Remember that just last year at this time we were considering the idea that Governor Christie might be the Republican vice-presidential nominee or some other important appointment in case (never happen) Donald Trump got elected president (shudder). Now the governor is scuffling toward the exit with little more than a final-year push to address opioid addiction. You know, the kind of help that people desperately need but that won’t necessarily be covered in a Trumpcare health plan. It’s a remarkable fall for such a large personality and for someone who craves the attention, affirmation and fealty from those around him.

As usual, though, there is no shortage of contenders, And the Republicans and Democrats do differ sharply on the issues. Christie’s Lieutenant Governor, Kim Guagdano, has the unenviable task of hoisting the successor’s flag, all the while running away from Christie and towards Trump. Sort of. Guadagno can’t run as an outsider because she’s been an insider for 8 years, and over that time she really hasn’t made much of a public impact. On the Democratic side, the race will likely come down to one between Phil Murphy and John Wisniewski, although Jim Johnson was impressive in the debate earlier this month.

The big issues are property taxes, which continue to increase despite Christie’s cap on municipal spending, and the increasing difficulty of getting from one place to another in the state dues to a crisis in infrastructure. All of the candidates are suggesting that the school aid formula needs to be addressed, with the Republicans saying that public workers need to pay more for their health insurance benefits and that schools in the suburbs should get more state aid at the expense of urban districts. The Democrats, especially Murphy, are trying to protect benefits, and all of them support cleaner energy and higher taxes on high earners. The Democrats also favor legalizing marijuana and taxing it to get more money for the state.

The most immediate need, though is money to improve the state’s roads and rails because both systems are at their breaking points. Traffic in the Garden State has always been terrible, but road repairs are needed to keep what’s moving moving. The trains are going to be a nightmare this summer as Amtrak shuts down tracks in New York’s Penn Station after the derailments of the last few months. This will cost billions and will remind people that Christie vetoed the plan for a new tunnel to Manhattan early in his term because, as a potential national Republican candidate, he couldn’t be seen as raising taxes or spending on anything that’s necessary.

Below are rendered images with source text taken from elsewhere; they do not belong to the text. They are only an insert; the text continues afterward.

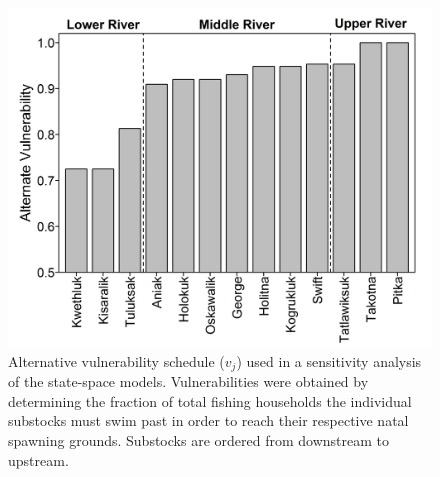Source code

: \documentclass[12pt,]{book}
\theoremstyle{definition}
\theoremstyle{definition}
\theoremstyle{definition}
\theoremstyle{remark}
\begin{document}
\clearpage

\begin{figure}
  \centering
  \includegraphics{img/Ch4/alt-vuln-fig.jpg}
  \caption{Alternative vulnerability schedule ($v_j$) used in a sensitivity analysis of the state-space models. Vulnerabilities were obtained by determining the fraction of total fishing households the individual substocks must swim past in order to reach their respective natal spawning grounds. Substocks are ordered from downstream to upstream.}
  \label{fig:alt-vuln-fig}
\end{figure}

\clearpage
\end{document}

The train problem is also likely to make the car problem worse because people still need to get to work, so they’ll get into their cars if mass transit is spotty. And it will be. The other answer is to take the bus, but that would mean more buses, more gridlock and more traffic. It doesn’t look as though federal help will be arriving anytime soon as health care, taxes and defending oneself against legal attacks will be keeping Washington busy until at least the beginning of next year.

As for the schools and property taxes, the divide in New Jersey pretty much mirrors the divide in Washington. The Republicans want more money for school choice programs and Charter Schools, and they want public workers to pay more for their pensions and benefits because, well, they have better benefits than everyone else. Of course, the real benefit would be to get every worker the type of benefits that public workers have, rather than taking a livable retirement away from them. But you know Republicans; they think that unions are destructive and that management knows best.

Of course, Democrats were not much better, especially those who sided with Christie in the benefits reform bill of 2011 which resulted in a massive reduction in take-home pay for public workers who were already employed when the bill was passed. This is a main reason why middle class recovery has been slower in New Jersey than in other states. The Democratic candidates running now say they will protect worker’s benefits and improve the pension system, but I’ll believe it when I see it.

New Jersey should be a Democratic pickup come the fall, but I’ll also hedge that bet a little until I see who wins the primaries.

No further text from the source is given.